*Work to be completed*
Extract the run of lines that starts at the top of the records below and ends at the line with "TTS\@ é acionada.", keeping both ends and excluding pictures.

Content starts

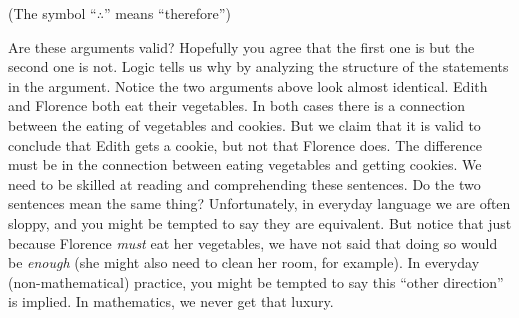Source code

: \documentclass[12pt,]{book}
\theoremstyle{plain}
\theoremstyle{definition}
\theoremstyle{definition}
\theoremstyle{definition}
\numberwithin{equation}{chapter}
\begin{document}
\par
\hypertarget{p-1018}{}%
(The symbol ``\(\therefore\)''\label{notation-28}
 means ``therefore'')%
\par
\hypertarget{p-1019}{}%
Are these arguments valid? Hopefully you agree that the first one is but the second one is not. Logic tells us why by analyzing the structure of the statements in the argument. Notice the two arguments above look almost identical. Edith and Florence both eat their vegetables. In both cases there is a connection between the eating of vegetables and cookies. But we claim that it is valid to conclude that Edith gets a cookie, but not that Florence does. The difference must be in the connection between eating vegetables and getting cookies. We need to be skilled at reading and comprehending these sentences. Do the two sentences mean the same thing? Unfortunately, in everyday language we are often sloppy, and you might be tempted to say they are equivalent. But notice that just because Florence \emph{must} eat her vegetables, we have not said that doing so would be \emph{enough} (she might also need to clean her room, for example). In everyday (non-mathematical) practice, you might be tempted to say this ``other direction'' is implied. In mathematics, we never get that luxury.%
\typeout{************************************************}
\typeout{************************************************}
\end{document}
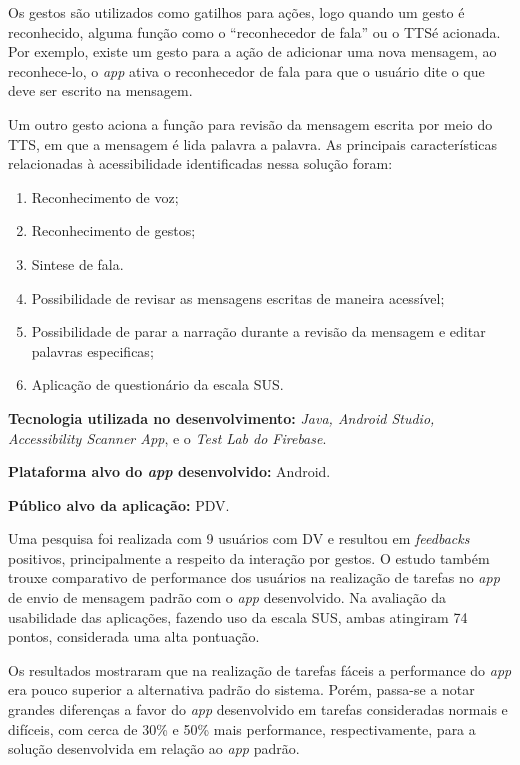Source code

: Os gestos são utilizados como gatilhos para ações, logo quando um gesto é reconhecido, alguma função como o ``reconhecedor de fala'' ou o TTS\@ é acionada.
Por exemplo, existe um gesto para a ação de adicionar uma nova mensagem, ao reconhece-lo, o \emph{app} ativa o reconhecedor de fala para que o usuário dite o que deve ser escrito na mensagem.

Um outro gesto aciona a função para revisão da mensagem escrita por meio do TTS, em que a mensagem é lida palavra a palavra.
As principais características relacionadas à acessibilidade identificadas nessa solução foram:

\begin{enumerate}
    \item Reconhecimento de voz;
    \item Reconhecimento de gestos;
    \item Sintese de fala.
    \item Possibilidade de revisar as mensagens escritas de maneira acessível;
    \item Possibilidade de parar a narração durante a revisão da mensagem e editar palavras especificas;
    \item Aplicação de questionário da escala SUS\@.
\end{enumerate}

\textbf{Tecnologia utilizada no desenvolvimento:} \emph{Java, Android Studio, Accessibility Scanner App}, e o \emph{Test Lab do Firebase}.

\textbf{Plataforma alvo do \emph{app} desenvolvido:} Android.

\textbf{Público alvo da aplicação:} PDV\@.

Uma pesquisa foi realizada com 9 usuários com DV e resultou em \emph{feedbacks} positivos, principalmente a respeito da interação por gestos.
O estudo também trouxe comparativo de performance dos usuários na realização de tarefas no \emph{app} de envio de mensagem padrão com o \emph{app} desenvolvido.
Na avaliação da usabilidade das aplicações, fazendo uso da escala SUS, ambas atingiram 74 pontos, considerada uma alta pontuação.

Os resultados mostraram que na realização de tarefas fáceis a performance do \emph{app} era pouco superior a alternativa padrão do sistema.
Porém, passa-se a notar grandes diferenças a favor do \emph{app} desenvolvido em tarefas consideradas normais e difíceis, com cerca de 30\% e 50\% mais performance, respectivamente, para a solução desenvolvida em relação ao \emph{app} padrão.

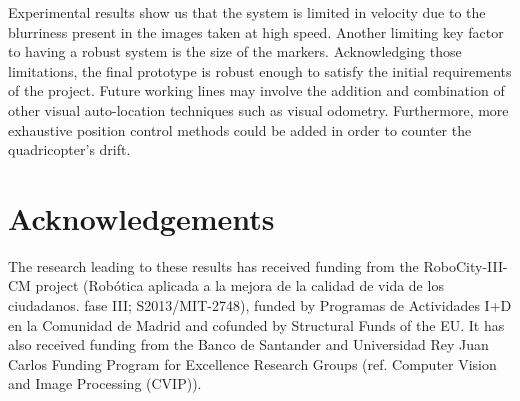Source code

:\documentclass{styles/svproc}
\begin{document}
	Experimental results show us that the system is limited in velocity due to the blurriness present in the images taken at high speed. Another limiting key factor to having a robust system is the size of the markers. Acknowledging those limitations, the final prototype is robust enough to satisfy the initial requirements of the project. Future working lines may involve the addition and combination of other visual auto-location techniques such as visual odometry. Furthermore, more exhaustive position control methods could be added in order to counter the quadricopter's drift.


        \section*{Acknowledgements}

        The research leading to these results has received funding from the RoboCity\--III\--CM project (Rob\'otica aplicada a la mejora de la calidad de vida de los ciudadanos. fase III; S2013/MIT-2748), funded by Programas de Actividades I+D en la Comunidad de Madrid and cofunded by Structural Funds of the EU. It has also received funding from
the Banco de Santander and Universidad Rey Juan Carlos Funding Program for Excellence Research Groups (ref. Computer Vision and Image Processing (CVIP)).
\end{document}
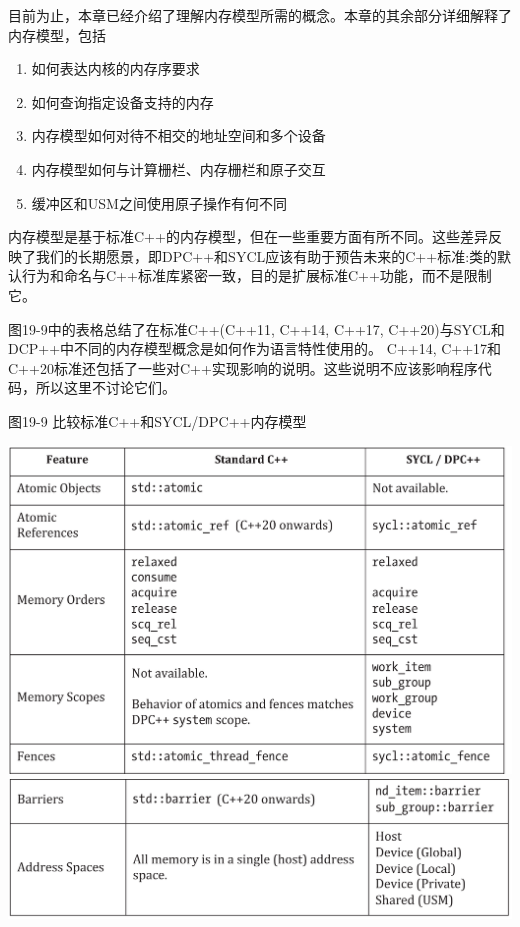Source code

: 目前为止，本章已经介绍了理解内存模型所需的概念。本章的其余部分详细解释了内存模型，包括\par

\begin{enumerate}
	\item 如何表达内核的内存序要求
	\item 如何查询指定设备支持的内存
	\item 内存模型如何对待不相交的地址空间和多个设备
	\item 内存模型如何与计算栅栏、内存栅栏和原子交互
	\item 缓冲区和USM之间使用原子操作有何不同
\end{enumerate}

内存模型是基于标准C++的内存模型，但在一些重要方面有所不同。这些差异反映了我们的长期愿景，即DPC++和SYCL应该有助于预告未来的C++标准:类的默认行为和命名与C++标准库紧密一致，目的是扩展标准C++功能，而不是限制它。\par

图19-9中的表格总结了在标准C++(C++11, C++14, C++17, C++20)与SYCL和DCP++中不同的内存模型概念是如何作为语言特性使用的。 C++14, C++17和C++20标准还包括了一些对C++实现影响的说明。这些说明不应该影响程序代码，所以这里不讨论它们。\par

\hspace*{\fill} \par %
图19-9 比较标准C++和SYCL/DPC++内存模型
\begin{center}
	\includegraphics[width=1.0\textwidth]{content/chapter-19/images/6}
	\includegraphics[width=1.0\textwidth]{content/chapter-19/images/7}
\end{center}

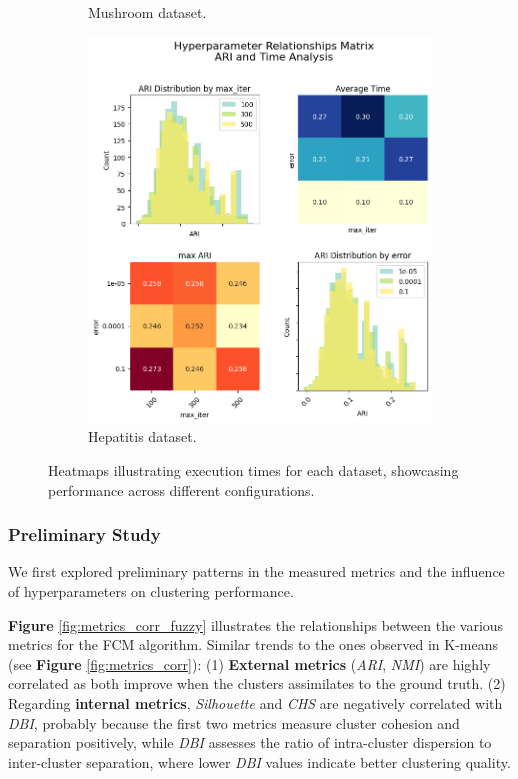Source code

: \begin{figure}[H]
\begin{subfigure}{0.32\textwidth}
        \caption{Mushroom dataset.}
    \end{subfigure}
    \begin{subfigure}{0.32\textwidth}
        \centering
        \includegraphics[width=\linewidth]{figures/FuzzyCMeans/hepatitis_error_iter_pairplot}
        \caption{Hepatitis dataset.}
    \end{subfigure}
    \caption{Heatmaps illustrating execution times for each dataset, showcasing performance across different configurations.}
    \label{fig:error-iter-fuzzy}
\end{figure}


\subsubsection{Preliminary Study}

We first explored preliminary patterns in the measured metrics and the influence of hyperparameters on clustering performance.


\textbf{Figure} \ref{fig:metrics_corr_fuzzy} illustrates the relationships between the various metrics for the FCM algorithm. Similar trends to the ones observed in K-means (see \textbf{Figure} \ref{fig:metrics_corr}): (1) \textbf{External metrics} (\textit{ARI}, \textit{NMI}) are highly correlated as both improve when the clusters assimilates to the ground truth. (2) Regarding \textbf{internal metrics}, \textit{Silhouette} and \textit{CHS} are negatively correlated with \textit{DBI}, probably because the first two metrics measure cluster cohesion and separation positively, while \textit{DBI} assesses the ratio of intra-cluster dispersion to inter-cluster separation, where lower \textit{DBI} values indicate better clustering quality.

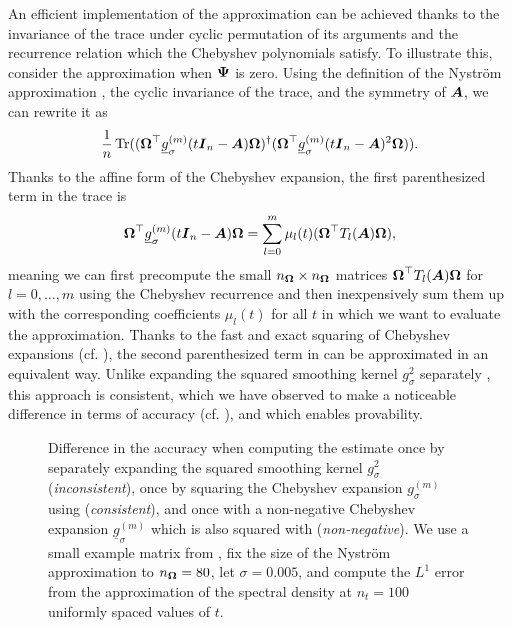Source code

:\documentclass[12pt]{article}
\begin{document}
An efficient implementation of the approximation  can be achieved thanks to the invariance of the trace under cyclic permutation of its arguments and the recurrence relation  which the Chebyshev polynomials satisfy. To illustrate this, consider the approximation  when $\boldsymbol{\Psi}$ is zero. Using the definition of the Nyström approximation , the cyclic invariance of the trace, and the symmetry of $\boldsymbol{A}$, we can rewrite it as
\begin{equation}
    \frac{1}{n} \operatorname{Tr}((\boldsymbol{\Omega}^{\top} \underline{g}^{(m)}_{\sigma}(t \boldsymbol{I}_n - \boldsymbol{A}) \boldsymbol{\Omega})^{\dagger} (\boldsymbol{\Omega}^{\top} \underline{g}^{(m)}_{\sigma}(t \boldsymbol{I}_n - \boldsymbol{A})^2 \boldsymbol{\Omega})).
    \label{equ:cyclic-property}
\end{equation}
Thanks to the affine form of the Chebyshev expansion, the first parenthesized term in the trace is
\begin{equation}
    \boldsymbol{\Omega}^{\top} \underline{g}^{(m)}_{\sigma}(t \boldsymbol{I}_n - \boldsymbol{A}) \boldsymbol{\Omega} = \sum_{l=0}^{m} \mu_l(t) (\boldsymbol{\Omega}^{\top} T_l(\boldsymbol{A}) \boldsymbol{\Omega}),
\end{equation}
meaning we can first precompute the small $n_{\boldsymbol{\Omega}} \times n_{\boldsymbol{\Omega}}$ matrices $\boldsymbol{\Omega}^{\top} T_l(\boldsymbol{A}) \boldsymbol{\Omega}$ for $l=0, \dots, m$ using the Chebyshev recurrence  and then inexpensively sum them up with the corresponding coefficients $\mu_l(t)$ for all $t$ in which we want to evaluate the approximation. Thanks to the fast and exact squaring of Chebyshev expansions (cf. ), the second parenthesized term in  can be approximated in an equivalent way. Unlike expanding the squared smoothing kernel $g_{\sigma}^2$ separately \cite{lin-2017-randomized-estimation}, this approach is consistent, which we have observed to make a noticeable difference in terms of accuracy (cf. ), and which enables provability. 

\begin{figure}[ht]
    \centering
    
    \caption{Difference in the accuracy when computing the estimate  once by separately expanding the squared smoothing kernel $g_{\sigma}^2$ (\emph{inconsistent}), once by squaring the Chebyshev expansion $g_{\sigma}^{(m)}$ using  (\emph{consistent}), and once with a non-negative Chebyshev expansion $\underline{g}_{\sigma}^{(m)}$  which is also squared with  (\emph{non-negative}). We use a small example matrix from , fix the size of the Nyström approximation to $n_{\boldsymbol{\Omega}} = 80$, let $\sigma = 0.005$, and compute the $L^1$ error from the approximation of the spectral density at $n_t = 100$ uniformly spaced values of $t$.}
    \label{fig:interpolation-issue}
\end{figure}
\end{document}
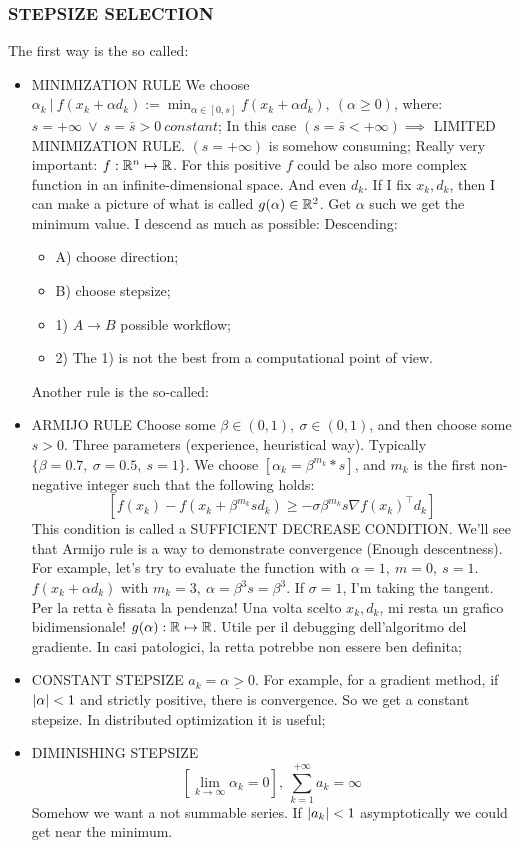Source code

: \subsubsection{STEPSIZE SELECTION}

The first way is the so called:
\begin{itemize}
\item{MINIMIZATION RULE} We choose $\alpha_k\ |\ f(x_k+\alpha d_k) := \min_{\alpha\in[0,s]}{f(x_k+\alpha d_k)},\ (\alpha\geq 0)$, where: $s = +\infty\ \lor\ s=\bar{s}>0\ constant$;
In this case $(s=\bar{s}<+\infty) \implies$ LIMITED MINIMIZATION RULE. $(s=+\infty)$ is somehow consuming;
Really very important: $f:\mathbb{R}^n\mapsto\mathbb{R}$. For this positive $f$ could be also more complex function in an infinite-dimensional  space. And even $d_k$. If I fix $x_k,d_k$, then I can make a picture of what is called $g(\alpha)\in\mathbb{R}^2$. Get $\alpha$ such we get the minimum value. I descend as much as possible: Descending:
\begin{itemize}
\item{A)} choose direction;
\item{B)} choose stepsize;
\end{itemize}

\begin{itemize}
\item{1)} $A\rightarrow B$ possible workflow;
\item{2)} The 1) is not the best from a computational point of view.
\end{itemize}
Another rule is the so-called:
\item{ARMIJO RULE} Choose some $\beta\in(0,1),\ \sigma\in(0,1)$, and then choose some $s>0$. Three parameters (experience, heuristical way). Typically $\{\beta=0.7,\ \sigma=0.5,\ s=1\}$. We choose $[\alpha_k=\beta^{m_k}*s]$, and $m_k$ is the first non-negative integer such that the following holds:
\[
	[f(x_k)-f(x_k+\beta^{m_k}sd_k) \geq -\sigma\beta^{m_k}s\nabla{f(x_k)}^\top d_k]
\]
This condition is called a SUFFICIENT DECREASE CONDITION. We'll see that Armijo rule is a way to demonstrate convergence (Enough descentness).
For example, let's try to evaluate the function with $\alpha=1,\ m=0,\ s=1$. $f(x_k+\alpha d_k)$ with $m_k=3,\ \alpha=\beta^3s=\beta^3$. If $\sigma=1$, I'm taking the tangent. Per la retta è fissata la pendenza! Una volta scelto $x_k,d_k$, mi resta un grafico bidimensionale! $g(\alpha):\mathbb{R}\mapsto\mathbb{R}$. Utile per il debugging dell'algoritmo del gradiente. In casi patologici, la retta potrebbe non essere ben definita;

\item{CONSTANT STEPSIZE} $a_k=\underline{\alpha > 0}$. For example, for a gradient method, if $\lvert\alpha\rvert<1$ and strictly positive, there is convergence. So we get a constant stepsize. In distributed optimization it is useful;

\item{DIMINISHING STEPSIZE}
\[
	[\lim_{k\to\infty}{\alpha_k}=0],\ \sum_{k=1}^{+\infty}{a_k} = \infty
\]
Somehow we want a not summable series. If $\lvert a_k\rvert<1$ asymptotically we could get near the minimum.

\end{itemize}

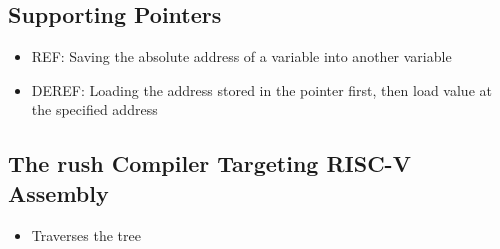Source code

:\subsection{Supporting Pointers}

\begin{itemize}
	\item REF: Saving the absolute address of a variable into another variable
	\item DEREF: Loading the address stored in the pointer first, then load value at the specified address
\end{itemize}

\subsection{The rush Compiler Targeting RISC-V Assembly}

\begin{itemize}
	\item Traverses the tree
\end{itemize}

Content ends

*Written response*
Source code

: \documentclass[12pt,]{book}
\theoremstyle{plain}
\theoremstyle{definition}
\theoremstyle{definition}
\theoremstyle{definition}
\numberwithin{equation}{chapter}
\begin{document}
\par
\hypertarget{p-1018}{}%
(The symbol ``\(\therefore\)''\label{notation-28}
 means ``therefore'')%
\par
\hypertarget{p-1019}{}%
Are these arguments valid? Hopefully you agree that the first one is but the second one is not. Logic tells us why by analyzing the structure of the statements in the argument. Notice the two arguments above look almost identical. Edith and Florence both eat their vegetables. In both cases there is a connection between the eating of vegetables and cookies. But we claim that it is valid to conclude that Edith gets a cookie, but not that Florence does. The difference must be in the connection between eating vegetables and getting cookies. We need to be skilled at reading and comprehending these sentences. Do the two sentences mean the same thing? Unfortunately, in everyday language we are often sloppy, and you might be tempted to say they are equivalent. But notice that just because Florence \emph{must} eat her vegetables, we have not said that doing so would be \emph{enough} (she might also need to clean her room, for example). In everyday (non-mathematical) practice, you might be tempted to say this ``other direction'' is implied. In mathematics, we never get that luxury.%
\typeout{************************************************}
\typeout{************************************************}
\end{document}
Source code

: Os gestos são utilizados como gatilhos para ações, logo quando um gesto é reconhecido, alguma função como o ``reconhecedor de fala'' ou o TTS\@ é acionada.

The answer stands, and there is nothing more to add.